Außer diesen Hauptfeststellungen enthält der Entwurf das bekannte Konzept der Fortschreibungen (Wert-, Art-, Zurechnungs- oder Fehlerfortschreibung), der Nachfeststellung oder auch der Aufhebung der Grundsteuerwerte. Dabei sind den Fortschreibungen und Nachfeststellungen jeweils die Wertverhältnisse im vorangegangenen Hauptfeststellungszeitpunkt zugrunde zu legen.

Wesentlich Veränderungen ggü. dem geltenden Recht ergeben sich im Bereich der Erklärungen zur Feststellung von Grundsteuerwerten. Für die erste Hauptfeststellung per 1.1.2022 besteht für alle Eigentümer inländischer Immobilien eine Pflicht zur Abgabe einer Feststellungserklärung. Nachfolgende Hauptfeststellungen sollen nach den gegenwärtigen Vorstellungen der Autoren der Reform „automationsgestützt erfolgen“, sodass keine weiteren allgemeinen Erklärungen zu den Hauptfeststellungen erforderlich seien. Der Entwurf geht davon aus, dass „programmtechnische Verbindungen“ zwischen den Daten der Finanzverwaltung und den Daten anderer Behörden (insbesondere Katasterämter, Grundbuchämter) geschaffen werden können.
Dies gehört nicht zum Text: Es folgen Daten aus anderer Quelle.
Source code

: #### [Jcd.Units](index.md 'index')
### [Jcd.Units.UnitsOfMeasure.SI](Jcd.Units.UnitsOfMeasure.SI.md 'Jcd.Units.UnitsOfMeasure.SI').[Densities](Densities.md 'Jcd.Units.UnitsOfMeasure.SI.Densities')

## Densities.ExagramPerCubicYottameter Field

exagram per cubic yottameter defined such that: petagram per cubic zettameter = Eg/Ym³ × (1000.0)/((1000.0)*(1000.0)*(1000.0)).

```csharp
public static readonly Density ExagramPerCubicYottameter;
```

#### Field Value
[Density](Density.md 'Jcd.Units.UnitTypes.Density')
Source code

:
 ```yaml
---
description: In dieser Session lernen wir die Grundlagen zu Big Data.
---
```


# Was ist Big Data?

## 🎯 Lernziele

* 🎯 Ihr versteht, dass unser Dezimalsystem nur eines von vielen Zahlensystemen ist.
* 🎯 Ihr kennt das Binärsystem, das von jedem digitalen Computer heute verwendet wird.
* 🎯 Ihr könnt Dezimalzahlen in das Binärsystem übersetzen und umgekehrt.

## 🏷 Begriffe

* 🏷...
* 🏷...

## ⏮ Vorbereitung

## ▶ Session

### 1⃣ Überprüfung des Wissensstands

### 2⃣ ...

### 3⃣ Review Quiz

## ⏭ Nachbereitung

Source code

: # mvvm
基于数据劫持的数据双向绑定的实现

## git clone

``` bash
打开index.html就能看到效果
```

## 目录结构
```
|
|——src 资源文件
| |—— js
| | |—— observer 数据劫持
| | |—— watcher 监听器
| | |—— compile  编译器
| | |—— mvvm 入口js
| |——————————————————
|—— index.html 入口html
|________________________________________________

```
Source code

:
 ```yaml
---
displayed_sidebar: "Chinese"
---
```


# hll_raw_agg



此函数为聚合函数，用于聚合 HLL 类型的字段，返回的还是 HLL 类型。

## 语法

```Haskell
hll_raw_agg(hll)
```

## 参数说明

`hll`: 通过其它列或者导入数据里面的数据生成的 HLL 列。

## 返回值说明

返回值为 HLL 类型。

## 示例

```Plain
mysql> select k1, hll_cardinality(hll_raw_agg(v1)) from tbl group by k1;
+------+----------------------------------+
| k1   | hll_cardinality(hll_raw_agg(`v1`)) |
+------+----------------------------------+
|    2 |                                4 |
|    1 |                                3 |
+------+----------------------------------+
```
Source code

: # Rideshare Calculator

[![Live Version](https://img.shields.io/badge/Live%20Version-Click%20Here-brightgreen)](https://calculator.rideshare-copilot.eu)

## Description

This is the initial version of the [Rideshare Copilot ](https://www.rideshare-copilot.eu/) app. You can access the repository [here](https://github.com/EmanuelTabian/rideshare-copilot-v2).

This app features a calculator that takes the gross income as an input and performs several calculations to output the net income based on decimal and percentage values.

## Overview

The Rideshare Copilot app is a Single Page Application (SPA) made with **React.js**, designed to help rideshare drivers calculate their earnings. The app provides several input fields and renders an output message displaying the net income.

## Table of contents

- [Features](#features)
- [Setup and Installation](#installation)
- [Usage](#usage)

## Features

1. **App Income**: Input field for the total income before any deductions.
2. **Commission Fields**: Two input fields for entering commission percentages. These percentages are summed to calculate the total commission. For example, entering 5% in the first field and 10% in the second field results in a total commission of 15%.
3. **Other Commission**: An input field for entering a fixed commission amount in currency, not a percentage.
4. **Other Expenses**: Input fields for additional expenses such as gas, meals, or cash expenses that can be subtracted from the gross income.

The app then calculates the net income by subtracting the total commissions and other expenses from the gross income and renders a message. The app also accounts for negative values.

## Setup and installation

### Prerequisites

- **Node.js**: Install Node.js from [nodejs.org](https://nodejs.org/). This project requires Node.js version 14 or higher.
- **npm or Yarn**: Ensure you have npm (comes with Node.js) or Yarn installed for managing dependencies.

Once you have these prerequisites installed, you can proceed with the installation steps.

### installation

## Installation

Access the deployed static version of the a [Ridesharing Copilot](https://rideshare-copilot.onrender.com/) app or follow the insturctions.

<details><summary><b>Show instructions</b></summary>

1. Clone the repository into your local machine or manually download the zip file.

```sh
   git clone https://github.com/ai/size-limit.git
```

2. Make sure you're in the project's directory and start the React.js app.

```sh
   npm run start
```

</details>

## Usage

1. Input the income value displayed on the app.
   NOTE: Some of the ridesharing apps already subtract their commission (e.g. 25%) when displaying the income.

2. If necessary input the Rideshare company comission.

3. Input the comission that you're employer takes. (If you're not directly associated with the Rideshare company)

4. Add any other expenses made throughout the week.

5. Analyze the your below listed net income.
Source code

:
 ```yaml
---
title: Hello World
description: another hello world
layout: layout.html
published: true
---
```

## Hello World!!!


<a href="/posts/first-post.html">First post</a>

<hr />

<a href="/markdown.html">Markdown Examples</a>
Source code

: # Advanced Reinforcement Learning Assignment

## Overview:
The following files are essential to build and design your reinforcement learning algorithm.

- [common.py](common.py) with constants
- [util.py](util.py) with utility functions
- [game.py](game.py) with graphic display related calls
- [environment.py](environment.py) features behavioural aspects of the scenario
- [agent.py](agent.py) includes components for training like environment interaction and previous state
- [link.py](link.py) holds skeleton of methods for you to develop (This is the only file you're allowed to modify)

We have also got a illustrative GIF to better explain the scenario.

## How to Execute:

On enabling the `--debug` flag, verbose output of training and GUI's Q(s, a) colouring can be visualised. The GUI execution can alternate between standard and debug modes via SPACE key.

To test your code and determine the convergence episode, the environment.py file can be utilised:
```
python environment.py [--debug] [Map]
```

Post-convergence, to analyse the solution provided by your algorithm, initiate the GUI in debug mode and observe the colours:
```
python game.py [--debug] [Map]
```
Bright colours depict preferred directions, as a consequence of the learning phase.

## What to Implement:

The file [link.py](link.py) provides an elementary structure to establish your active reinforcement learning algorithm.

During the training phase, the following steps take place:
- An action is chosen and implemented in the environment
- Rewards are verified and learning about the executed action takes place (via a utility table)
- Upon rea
Ferner müssen Erklärungen bei Aufforderung durch die Finanzbehörde abgegeben werden, etwa bei neu entstandenen wirtschaftlichen Einheiten.

Völlig neu ist indessen die Verpflichtung der Steuerpflichtigen, „bei einer Änderung der tatsächlichen Verhältnisse, die die Höhe des Grundsteuerwertes, die Vermögensart oder die Art der Grundstücksgruppe beeinflussen oder zu einer erstmaligen Feststellung führen können“, auf den Beginn des folgenden Kalenderjahres eine Erklärung abzugeben. Derartige Sachverhalte können sich im Zuge von An-, Um- oder Ausbauten, nach grundlegenden Modernisierungen oder Nutzungsänderungen ergeben (§ 214 Abs. 2 BewG-E). Eine wesentliche Beanstandung des geltenden Rechts bezog sich auf eben diesen Umstand, dass die in diesem Bereich an sich vorgesehen Meldungen von Baubehörden etc. an die Finanzbehörden nicht zuverlässig erfolgten, sodass der aktuelle Gebäudezustand und die aktuellen Gebäudenutzungen im festgestellten Einheitswert vielfach keine Berücksichtigung fanden.

Wie erwähnt verabschiedet sich der Entwurf explizit von dem Bewertungsziel „Verkehrswert“ und führt stattdessen – ermutigt durch eine Aussage im Vorlagebeschluss des BFH vom 22.10.2014 („Anders als bei der Erbschaftssteuer, bei der zur gleichmäßigen Erfassung der unterschiedlichen Vermögensarten eine durchgehend am gemeinen Wert orientierte Bewertung zwingend erforderlich ist, ist (...) bei der Grundsteuer dieses Bewertungsziel nicht von vornherein vorgegeben“) den neuen „Kostenwert“ (z.B. § 230 BewG-E) als Grundsteuerwert ein.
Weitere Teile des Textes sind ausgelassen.